WHAT THE EXERCISE ASKS - Which lines in the entries below contain the string "Atlas"? Show each of them in full.

[Recorded data]
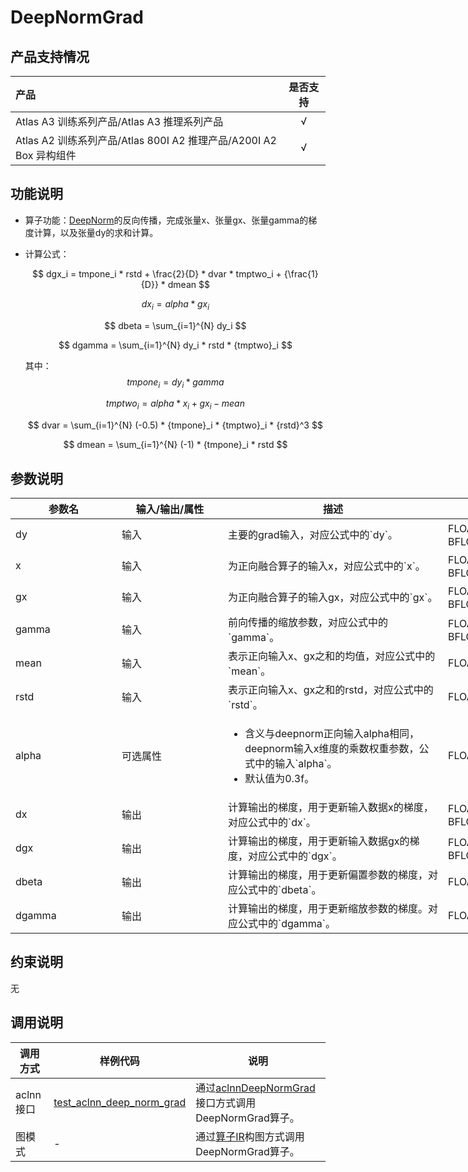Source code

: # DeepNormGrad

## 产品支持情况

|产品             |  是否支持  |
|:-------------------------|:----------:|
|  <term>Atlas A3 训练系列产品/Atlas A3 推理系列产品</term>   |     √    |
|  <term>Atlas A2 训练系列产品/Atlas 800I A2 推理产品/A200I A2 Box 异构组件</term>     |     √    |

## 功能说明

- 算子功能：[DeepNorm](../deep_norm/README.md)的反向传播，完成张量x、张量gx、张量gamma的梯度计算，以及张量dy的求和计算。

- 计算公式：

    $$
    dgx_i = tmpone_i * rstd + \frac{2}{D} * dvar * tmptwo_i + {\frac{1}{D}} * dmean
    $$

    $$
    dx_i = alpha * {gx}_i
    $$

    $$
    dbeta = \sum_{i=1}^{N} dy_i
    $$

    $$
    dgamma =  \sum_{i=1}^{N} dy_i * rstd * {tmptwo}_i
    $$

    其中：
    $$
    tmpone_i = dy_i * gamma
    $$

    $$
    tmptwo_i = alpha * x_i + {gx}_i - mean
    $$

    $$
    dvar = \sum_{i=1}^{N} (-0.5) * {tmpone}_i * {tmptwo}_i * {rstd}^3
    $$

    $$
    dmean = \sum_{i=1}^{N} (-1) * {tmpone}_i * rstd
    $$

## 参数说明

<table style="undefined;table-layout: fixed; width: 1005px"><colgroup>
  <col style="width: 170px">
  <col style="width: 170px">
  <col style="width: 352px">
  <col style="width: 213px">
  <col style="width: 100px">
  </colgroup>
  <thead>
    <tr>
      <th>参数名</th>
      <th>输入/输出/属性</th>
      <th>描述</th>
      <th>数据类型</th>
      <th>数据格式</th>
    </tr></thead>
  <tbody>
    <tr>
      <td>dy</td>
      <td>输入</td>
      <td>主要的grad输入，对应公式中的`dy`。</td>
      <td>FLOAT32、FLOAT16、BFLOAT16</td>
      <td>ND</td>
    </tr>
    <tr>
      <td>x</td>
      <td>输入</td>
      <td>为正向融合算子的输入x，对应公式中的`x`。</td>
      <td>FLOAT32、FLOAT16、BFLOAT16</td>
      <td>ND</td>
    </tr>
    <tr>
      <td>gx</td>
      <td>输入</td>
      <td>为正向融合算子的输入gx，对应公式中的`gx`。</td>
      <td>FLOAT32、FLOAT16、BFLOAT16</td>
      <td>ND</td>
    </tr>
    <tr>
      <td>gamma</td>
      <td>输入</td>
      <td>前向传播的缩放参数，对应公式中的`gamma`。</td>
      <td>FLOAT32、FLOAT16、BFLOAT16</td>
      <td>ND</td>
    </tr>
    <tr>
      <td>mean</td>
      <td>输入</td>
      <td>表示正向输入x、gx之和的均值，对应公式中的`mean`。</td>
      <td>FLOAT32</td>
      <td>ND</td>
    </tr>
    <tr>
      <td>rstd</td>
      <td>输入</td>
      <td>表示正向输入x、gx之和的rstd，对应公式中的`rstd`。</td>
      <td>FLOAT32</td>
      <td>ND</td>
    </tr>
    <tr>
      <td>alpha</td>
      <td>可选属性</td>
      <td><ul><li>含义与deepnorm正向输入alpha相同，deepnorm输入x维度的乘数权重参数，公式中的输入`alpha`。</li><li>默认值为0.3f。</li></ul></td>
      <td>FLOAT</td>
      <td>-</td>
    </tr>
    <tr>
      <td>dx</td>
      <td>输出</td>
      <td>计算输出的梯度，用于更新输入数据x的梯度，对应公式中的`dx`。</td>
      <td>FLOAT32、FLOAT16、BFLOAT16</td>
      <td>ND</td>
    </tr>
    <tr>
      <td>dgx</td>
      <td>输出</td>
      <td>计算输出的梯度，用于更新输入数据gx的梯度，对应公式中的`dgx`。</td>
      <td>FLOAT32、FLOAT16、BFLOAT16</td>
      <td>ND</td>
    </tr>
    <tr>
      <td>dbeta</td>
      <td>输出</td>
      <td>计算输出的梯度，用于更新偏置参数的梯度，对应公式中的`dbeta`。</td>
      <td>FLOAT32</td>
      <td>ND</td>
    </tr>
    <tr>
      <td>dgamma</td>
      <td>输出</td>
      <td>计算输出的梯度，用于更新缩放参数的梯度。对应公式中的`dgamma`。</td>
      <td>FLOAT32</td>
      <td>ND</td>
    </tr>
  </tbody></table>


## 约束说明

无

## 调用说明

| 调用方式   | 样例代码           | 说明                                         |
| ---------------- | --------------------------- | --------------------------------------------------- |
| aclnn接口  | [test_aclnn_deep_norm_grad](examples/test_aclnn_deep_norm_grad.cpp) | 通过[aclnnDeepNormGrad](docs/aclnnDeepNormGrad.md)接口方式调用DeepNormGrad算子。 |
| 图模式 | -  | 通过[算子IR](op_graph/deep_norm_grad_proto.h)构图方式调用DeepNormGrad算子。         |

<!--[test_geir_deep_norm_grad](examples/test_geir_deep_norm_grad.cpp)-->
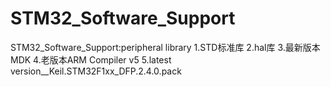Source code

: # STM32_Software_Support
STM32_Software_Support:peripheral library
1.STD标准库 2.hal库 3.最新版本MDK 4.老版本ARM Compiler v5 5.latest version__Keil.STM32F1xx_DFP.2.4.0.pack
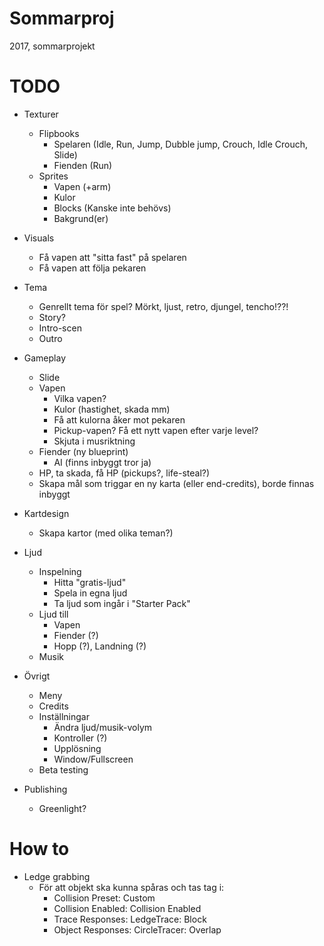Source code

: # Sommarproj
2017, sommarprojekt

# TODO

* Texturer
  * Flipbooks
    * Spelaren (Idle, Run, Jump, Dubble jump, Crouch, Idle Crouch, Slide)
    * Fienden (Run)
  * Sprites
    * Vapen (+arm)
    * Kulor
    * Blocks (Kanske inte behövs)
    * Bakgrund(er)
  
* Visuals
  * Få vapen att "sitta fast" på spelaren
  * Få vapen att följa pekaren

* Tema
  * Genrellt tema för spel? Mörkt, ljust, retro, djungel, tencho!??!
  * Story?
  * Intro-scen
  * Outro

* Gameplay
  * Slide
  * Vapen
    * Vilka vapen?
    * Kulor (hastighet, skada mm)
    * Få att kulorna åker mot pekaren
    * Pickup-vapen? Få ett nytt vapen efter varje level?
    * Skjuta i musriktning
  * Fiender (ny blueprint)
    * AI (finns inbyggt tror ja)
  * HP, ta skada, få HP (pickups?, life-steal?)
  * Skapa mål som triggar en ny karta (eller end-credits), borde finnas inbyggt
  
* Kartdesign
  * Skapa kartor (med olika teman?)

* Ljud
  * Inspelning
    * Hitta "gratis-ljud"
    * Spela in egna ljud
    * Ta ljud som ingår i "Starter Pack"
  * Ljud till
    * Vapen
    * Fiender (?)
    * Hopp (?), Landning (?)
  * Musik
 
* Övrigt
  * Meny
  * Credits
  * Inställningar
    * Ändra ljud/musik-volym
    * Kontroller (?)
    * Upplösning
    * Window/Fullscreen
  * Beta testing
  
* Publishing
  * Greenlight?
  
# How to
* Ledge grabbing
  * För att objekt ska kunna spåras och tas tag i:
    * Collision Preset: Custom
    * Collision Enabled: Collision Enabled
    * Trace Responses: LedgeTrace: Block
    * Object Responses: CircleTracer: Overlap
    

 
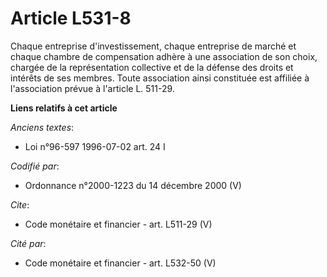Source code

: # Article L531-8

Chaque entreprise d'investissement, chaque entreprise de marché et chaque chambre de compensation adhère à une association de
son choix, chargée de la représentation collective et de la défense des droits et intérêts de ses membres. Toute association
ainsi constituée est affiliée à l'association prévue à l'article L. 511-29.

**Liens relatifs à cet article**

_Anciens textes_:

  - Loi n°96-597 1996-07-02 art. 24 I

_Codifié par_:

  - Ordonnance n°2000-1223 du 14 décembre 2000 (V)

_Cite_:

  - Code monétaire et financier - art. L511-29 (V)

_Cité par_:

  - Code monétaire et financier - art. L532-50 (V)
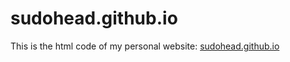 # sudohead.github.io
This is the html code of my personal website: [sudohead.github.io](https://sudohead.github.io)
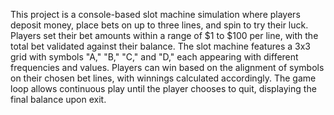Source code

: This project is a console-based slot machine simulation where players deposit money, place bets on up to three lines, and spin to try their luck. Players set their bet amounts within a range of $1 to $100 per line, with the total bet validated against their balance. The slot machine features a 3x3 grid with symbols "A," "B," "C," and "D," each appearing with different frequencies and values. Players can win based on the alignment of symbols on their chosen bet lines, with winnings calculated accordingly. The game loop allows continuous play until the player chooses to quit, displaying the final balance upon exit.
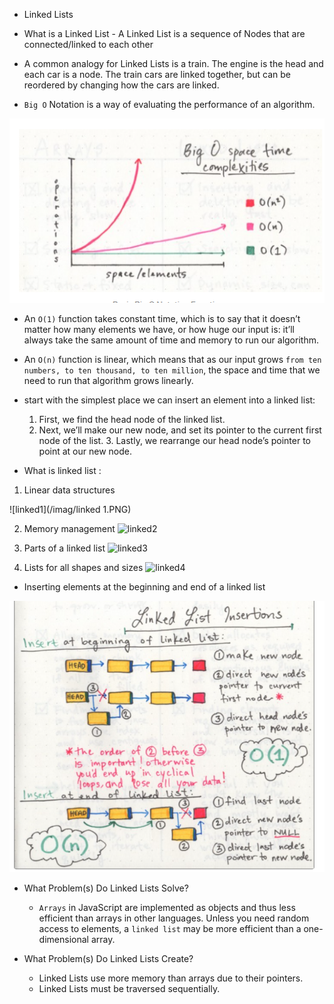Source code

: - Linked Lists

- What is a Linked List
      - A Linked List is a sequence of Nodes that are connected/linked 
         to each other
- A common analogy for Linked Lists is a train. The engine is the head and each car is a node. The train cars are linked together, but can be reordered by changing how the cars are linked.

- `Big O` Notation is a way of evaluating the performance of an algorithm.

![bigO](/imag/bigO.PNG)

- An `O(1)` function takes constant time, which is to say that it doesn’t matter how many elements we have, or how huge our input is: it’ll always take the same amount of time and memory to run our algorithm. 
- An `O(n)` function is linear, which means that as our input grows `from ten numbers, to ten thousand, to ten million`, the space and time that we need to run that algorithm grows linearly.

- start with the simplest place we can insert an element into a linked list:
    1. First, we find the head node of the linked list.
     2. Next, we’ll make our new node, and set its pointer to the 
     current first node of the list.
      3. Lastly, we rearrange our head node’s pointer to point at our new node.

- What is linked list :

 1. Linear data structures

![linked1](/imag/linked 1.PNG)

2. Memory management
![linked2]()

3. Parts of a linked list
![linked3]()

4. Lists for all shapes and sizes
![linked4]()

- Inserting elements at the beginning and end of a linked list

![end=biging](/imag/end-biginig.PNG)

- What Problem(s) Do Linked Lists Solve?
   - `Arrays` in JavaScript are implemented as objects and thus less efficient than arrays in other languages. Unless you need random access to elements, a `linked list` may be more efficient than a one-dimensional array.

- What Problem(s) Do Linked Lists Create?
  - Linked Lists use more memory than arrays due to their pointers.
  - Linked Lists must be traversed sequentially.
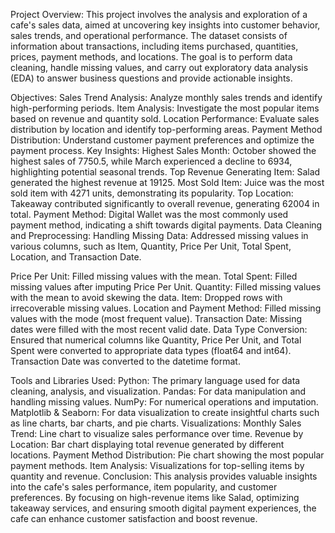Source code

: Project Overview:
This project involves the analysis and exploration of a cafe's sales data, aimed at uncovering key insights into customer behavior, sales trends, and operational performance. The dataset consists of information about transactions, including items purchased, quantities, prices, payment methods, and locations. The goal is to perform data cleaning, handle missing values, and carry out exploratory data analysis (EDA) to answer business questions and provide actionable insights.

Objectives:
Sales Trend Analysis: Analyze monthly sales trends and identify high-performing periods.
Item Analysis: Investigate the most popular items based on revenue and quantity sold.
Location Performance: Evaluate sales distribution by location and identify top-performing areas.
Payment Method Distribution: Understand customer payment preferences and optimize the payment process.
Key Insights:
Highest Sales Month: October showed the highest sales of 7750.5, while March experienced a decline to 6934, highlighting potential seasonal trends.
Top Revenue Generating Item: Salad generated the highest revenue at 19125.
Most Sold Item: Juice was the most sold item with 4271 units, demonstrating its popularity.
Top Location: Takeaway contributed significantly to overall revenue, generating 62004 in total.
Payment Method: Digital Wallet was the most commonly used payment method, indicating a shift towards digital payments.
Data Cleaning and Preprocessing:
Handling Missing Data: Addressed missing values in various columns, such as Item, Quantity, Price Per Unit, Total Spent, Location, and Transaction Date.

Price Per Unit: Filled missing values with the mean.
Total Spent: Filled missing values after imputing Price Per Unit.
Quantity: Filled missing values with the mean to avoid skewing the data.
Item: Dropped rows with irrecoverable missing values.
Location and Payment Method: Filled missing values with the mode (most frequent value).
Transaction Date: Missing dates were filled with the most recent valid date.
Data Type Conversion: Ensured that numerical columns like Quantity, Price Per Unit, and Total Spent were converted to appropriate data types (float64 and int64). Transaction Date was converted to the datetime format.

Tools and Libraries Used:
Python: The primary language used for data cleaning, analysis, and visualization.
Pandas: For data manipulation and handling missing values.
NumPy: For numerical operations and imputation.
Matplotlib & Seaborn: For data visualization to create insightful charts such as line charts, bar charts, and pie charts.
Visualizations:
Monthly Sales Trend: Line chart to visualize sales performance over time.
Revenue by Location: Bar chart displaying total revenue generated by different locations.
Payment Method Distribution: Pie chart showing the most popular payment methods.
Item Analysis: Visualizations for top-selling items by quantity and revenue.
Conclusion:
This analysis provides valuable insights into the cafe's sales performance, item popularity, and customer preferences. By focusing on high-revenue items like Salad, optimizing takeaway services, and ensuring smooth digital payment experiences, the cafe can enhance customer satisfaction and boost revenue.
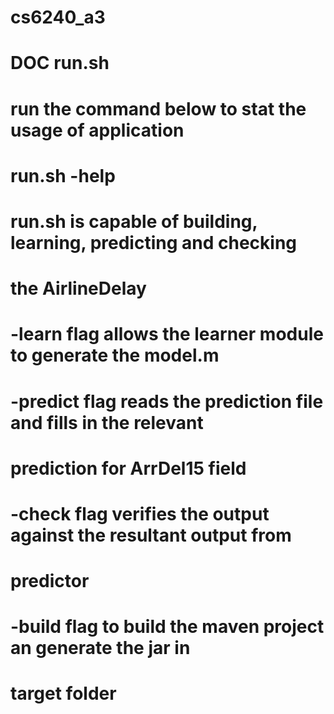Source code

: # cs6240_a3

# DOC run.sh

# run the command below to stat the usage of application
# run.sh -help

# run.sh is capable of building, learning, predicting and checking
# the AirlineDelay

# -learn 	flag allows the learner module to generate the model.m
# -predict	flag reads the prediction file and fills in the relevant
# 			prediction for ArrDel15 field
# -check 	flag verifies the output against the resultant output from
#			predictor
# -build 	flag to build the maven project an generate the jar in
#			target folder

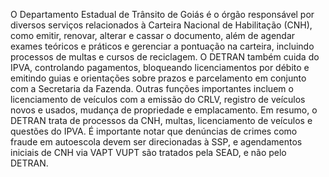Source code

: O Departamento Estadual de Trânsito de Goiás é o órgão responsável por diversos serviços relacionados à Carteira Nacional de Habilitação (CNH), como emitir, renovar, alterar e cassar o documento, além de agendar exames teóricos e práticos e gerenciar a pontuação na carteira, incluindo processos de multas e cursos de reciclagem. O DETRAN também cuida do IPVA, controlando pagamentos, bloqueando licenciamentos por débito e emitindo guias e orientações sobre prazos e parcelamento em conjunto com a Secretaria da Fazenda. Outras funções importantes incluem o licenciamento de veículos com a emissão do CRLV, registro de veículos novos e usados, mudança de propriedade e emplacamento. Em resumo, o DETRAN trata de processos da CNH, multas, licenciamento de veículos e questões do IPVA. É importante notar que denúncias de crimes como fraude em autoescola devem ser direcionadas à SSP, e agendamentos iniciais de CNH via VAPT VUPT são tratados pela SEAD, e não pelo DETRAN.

WRITTEN SOLUTION -
|  <term>Atlas A3 训练系列产品/Atlas A3 推理系列产品</term>   |     √    |
|  <term>Atlas A2 训练系列产品/Atlas 800I A2 推理产品/A200I A2 Box 异构组件</term>     |     √    |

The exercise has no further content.